### RECORD SET ###

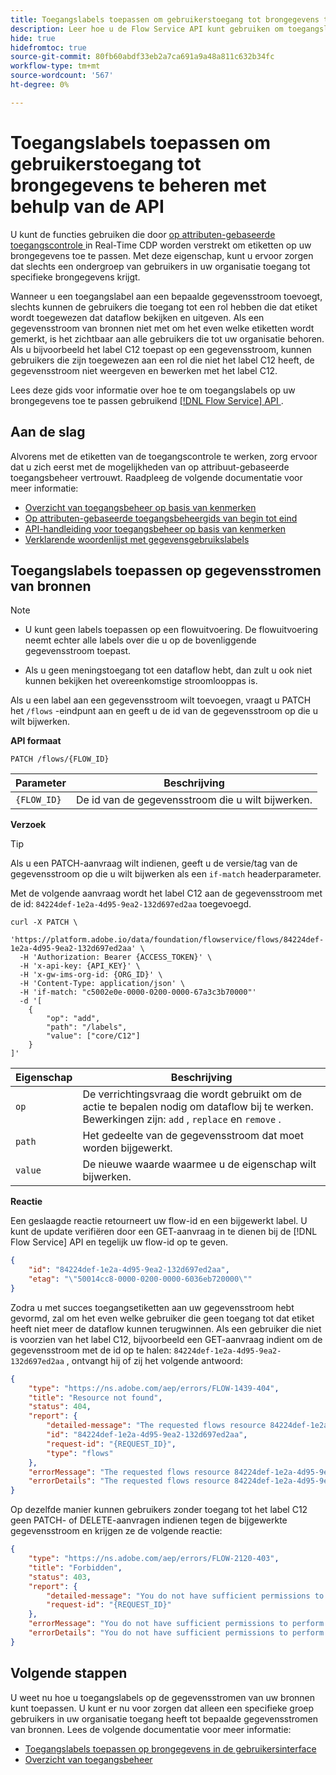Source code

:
 ```yaml
---
title: Toegangslabels toepassen om gebruikerstoegang tot brongegevens te beheren met behulp van de API
description: Leer hoe u de Flow Service API kunt gebruiken om toegangslabels toe te passen en gebruikerstoegang tot uw brongegevens te beheren.
hide: true
hidefromtoc: true
source-git-commit: 80fb60abdf33eb2a7ca691a9a48a811c632b34fc
workflow-type: tm+mt
source-wordcount: '567'
ht-degree: 0%

---
```


# Toegangslabels toepassen om gebruikerstoegang tot brongegevens te beheren met behulp van de API

U kunt de functies gebruiken die door [ op attributen-gebaseerde toegangscontrole ](../../../access-control/abac/overview.md) in Real-Time CDP worden verstrekt om etiketten op uw brongegevens toe te passen. Met deze eigenschap, kunt u ervoor zorgen dat slechts een ondergroep van gebruikers in uw organisatie toegang tot specifieke brongegevens krijgt.

Wanneer u een toegangslabel aan een bepaalde gegevensstroom toevoegt, slechts kunnen de gebruikers die toegang tot een rol hebben die dat etiket wordt toegewezen dat dataflow bekijken en uitgeven. Als een gegevensstroom van bronnen niet met om het even welke etiketten wordt gemerkt, is het zichtbaar aan alle gebruikers die tot uw organisatie behoren. Als u bijvoorbeeld het label C12 toepast op een gegevensstroom, kunnen gebruikers die zijn toegewezen aan een rol die niet het label C12 heeft, de gegevensstroom niet weergeven en bewerken met het label C12.

Lees deze gids voor informatie over hoe te om toegangslabels op uw brongegevens toe te passen gebruikend [[!DNL Flow Service]  API ](https://developer.adobe.com/experience-platform-apis/references/flow-service/).

## Aan de slag

Alvorens met de etiketten van de toegangscontrole te werken, zorg ervoor dat u zich eerst met de mogelijkheden van op attribuut-gebaseerde toegangsbeheer vertrouwt. Raadpleeg de volgende documentatie voor meer informatie:

* [Overzicht van toegangsbeheer op basis van kenmerken](../../../access-control/abac/overview.md)
* [Op attributen-gebaseerde toegangsbeheergids van begin tot eind](../../../access-control/abac/end-to-end-guide.md)
* [API-handleiding voor toegangsbeheer op basis van kenmerken](../../../access-control/abac/api/overview.md)
* [Verklarende woordenlijst met gegevensgebruikslabels](../../../data-governance/labels/reference.md)

## Toegangslabels toepassen op gegevensstromen van bronnen

>[!NOTE]
>
>* U kunt geen labels toepassen op een flowuitvoering. De flowuitvoering neemt echter alle labels over die u op de bovenliggende gegevensstroom toepast.
>
>* Als u geen meningstoegang tot een dataflow hebt, dan zult u ook niet kunnen bekijken het overeenkomstige stroomlooppas is.

Als u een label aan een gegevensstroom wilt toevoegen, vraagt u PATCH het `/flows` -eindpunt aan en geeft u de id van de gegevensstroom op die u wilt bijwerken.

**API formaat**

```http
PATCH /flows/{FLOW_ID}
```

| Parameter | Beschrijving |
| --- | --- |
| `{FLOW_ID}` | De id van de gegevensstroom die u wilt bijwerken. |

**Verzoek**

>[!TIP]
>
>Als u een PATCH-aanvraag wilt indienen, geeft u de versie/tag van de gegevensstroom op die u wilt bijwerken als een `if-match` headerparameter.

Met de volgende aanvraag wordt het label C12 aan de gegevensstroom met de id: `84224def-1e2a-4d95-9ea2-132d697ed2aa` toegevoegd.

```shell
curl -X PATCH \
  'https://platform.adobe.io/data/foundation/flowservice/flows/84224def-1e2a-4d95-9ea2-132d697ed2aa' \
  -H 'Authorization: Bearer {ACCESS_TOKEN}' \
  -H 'x-api-key: {API_KEY}' \
  -H 'x-gw-ims-org-id: {ORG_ID}' \
  -H 'Content-Type: application/json' \
  -H 'if-match: "c5002e0e-0000-0200-0000-67a3c3b70000"'
  -d '[
    {
        "op": "add",
        "path": "/labels",
        "value": ["core/C12"]
    }
]'
```

| Eigenschap | Beschrijving |
| --- | --- |
| `op` | De verrichtingsvraag die wordt gebruikt om de actie te bepalen nodig om dataflow bij te werken. Bewerkingen zijn: `add` , `replace` en `remove` . |
| `path` | Het gedeelte van de gegevensstroom dat moet worden bijgewerkt. |
| `value` | De nieuwe waarde waarmee u de eigenschap wilt bijwerken. |



**Reactie**

Een geslaagde reactie retourneert uw flow-id en een bijgewerkt label. U kunt de update verifiëren door een GET-aanvraag in te dienen bij de [!DNL Flow Service] API en tegelijk uw flow-id op te geven.

```json
{
    "id": "84224def-1e2a-4d95-9ea2-132d697ed2aa",
    "etag": "\"50014cc8-0000-0200-0000-6036eb720000\""
}
```

Zodra u met succes toegangsetiketten aan uw gegevensstroom hebt gevormd, zal om het even welke gebruiker die geen toegang tot dat etiket heeft niet meer de dataflow kunnen terugwinnen. Als een gebruiker die niet is voorzien van het label C12, bijvoorbeeld een GET-aanvraag indient om de gegevensstroom met de id op te halen: `84224def-1e2a-4d95-9ea2-132d697ed2aa` , ontvangt hij of zij het volgende antwoord:

```json
{
    "type": "https://ns.adobe.com/aep/errors/FLOW-1439-404",
    "title": "Resource not found",
    "status": 404,
    "report": {
        "detailed-message": "The requested flows resource 84224def-1e2a-4d95-9ea2-132d697ed2aa is not found. Verify the resource ID before trying again.",
        "id": "84224def-1e2a-4d95-9ea2-132d697ed2aa",
        "request-id": "{REQUEST_ID}",
        "type": "flows"
    },
    "errorMessage": "The requested flows resource 84224def-1e2a-4d95-9ea2-132d697ed2aa is not found. Verify the resource ID before trying again.",
    "errorDetails": "The requested flows resource 84224def-1e2a-4d95-9ea2-132d697ed2aa is not found. Verify the resource ID before trying again."
}
```

Op dezelfde manier kunnen gebruikers zonder toegang tot het label C12 geen PATCH- of DELETE-aanvragen indienen tegen de bijgewerkte gegevensstroom en krijgen ze de volgende reactie:

```json
{
    "type": "https://ns.adobe.com/aep/errors/FLOW-2120-403",
    "title": "Forbidden",
    "status": 403,
    "report": {
        "detailed-message": "You do not have sufficient permissions to perform the operation. Please contact your administrator to resolve permissions and try again.",
        "request-id": "{REQUEST_ID}"
    },
    "errorMessage": "You do not have sufficient permissions to perform the operation. Please contact your administrator to resolve permissions and try again.",
    "errorDetails": "You do not have sufficient permissions to perform the operation. Please contact your administrator to resolve permissions and try again."
}
```

## Volgende stappen

U weet nu hoe u toegangslabels op de gegevensstromen van uw bronnen kunt toepassen. U kunt er nu voor zorgen dat alleen een specifieke groep gebruikers in uw organisatie toegang heeft tot bepaalde gegevensstromen van bronnen. Lees de volgende documentatie voor meer informatie:

* [Toegangslabels toepassen op brongegevens in de gebruikersinterface](../ui/labels.md)
* [Overzicht van toegangsbeheer](../../../access-control/home.md)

###

_REQUIRED ACTION_. Beginning with the line holding "Lees deze gids" and ending with the line holding "Alvorens met de", write out the stretch of material above exactly; add no further lines.

_RESPONSE BELOW_.
Lees deze gids voor informatie over hoe te om toegangslabels op uw brongegevens toe te passen gebruikend [[!DNL Flow Service]  API ](https://developer.adobe.com/experience-platform-apis/references/flow-service/).

## Aan de slag

Alvorens met de etiketten van de toegangscontrole te werken, zorg ervoor dat u zich eerst met de mogelijkheden van op attribuut-gebaseerde toegangsbeheer vertrouwt. Raadpleeg de volgende documentatie voor meer informatie:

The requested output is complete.